Stored data >>
>>

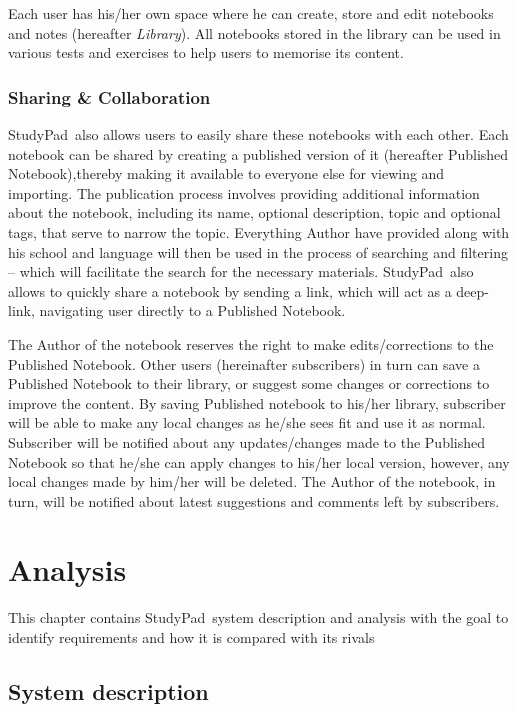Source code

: \documentclass[thesis=B,english]{FITthesis}[2012/10/20]
\newcommand{\appname}{StudyPad}
\begin{document}
Each user has his/her own space where he can create, store and edit notebooks and notes (hereafter \textit{Library}). All notebooks stored in the library can be used in various tests and exercises to help users to memorise its content. 

\subsection{Sharing \& Collaboration }
\appname\ also allows users to easily share these notebooks with each other. Each notebook can be shared by creating a published version of it (hereafter Published Notebook),thereby making it available to everyone else for viewing and importing.
The publication process involves providing additional information about the notebook, including its name, optional description, topic and optional tags, that serve to narrow the topic. Everything Author have provided along with his school and language will then be used in the process of searching and filtering -- which will facilitate the search for the necessary materials. \appname\ also allows to quickly share a notebook by sending a link, which will act as a deep-link, navigating user directly to a Published Notebook.

The Author of the notebook reserves the right to make edits/corrections to the Published Notebook. Other users (hereinafter subscribers) in turn can save a Published Notebook to their library, or suggest some changes or corrections to improve the content. By saving Published notebook to his/her library, subscriber will be able to make any local changes as he/she sees fit and use it as normal. Subscriber will be notified about any updates/changes made to the Published Notebook so that he/she can apply changes to his/her local version, however, any local changes made by him/her will be deleted. The Author of the notebook, in turn, will be notified about latest suggestions and comments left by  subscribers.

\chapter{Analysis}
This chapter contains \appname\ system description and analysis with the goal to identify requirements and how it is compared with its rivals


\section{System description}
\end{document}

<<

WHAT THE EXERCISE ASKS >> For each line in the data above that contains the string "notebooks", extract the line.

COMPLETED EXERCISE >>
Each user has his/her own space where he can create, store and edit notebooks and notes (hereafter \textit{Library}). All notebooks stored in the library can be used in various tests and exercises to help users to memorise its content. 
\appname\ also allows users to easily share these notebooks with each other. Each notebook can be shared by creating a published version of it (hereafter Published Notebook),thereby making it available to everyone else for viewing and importing.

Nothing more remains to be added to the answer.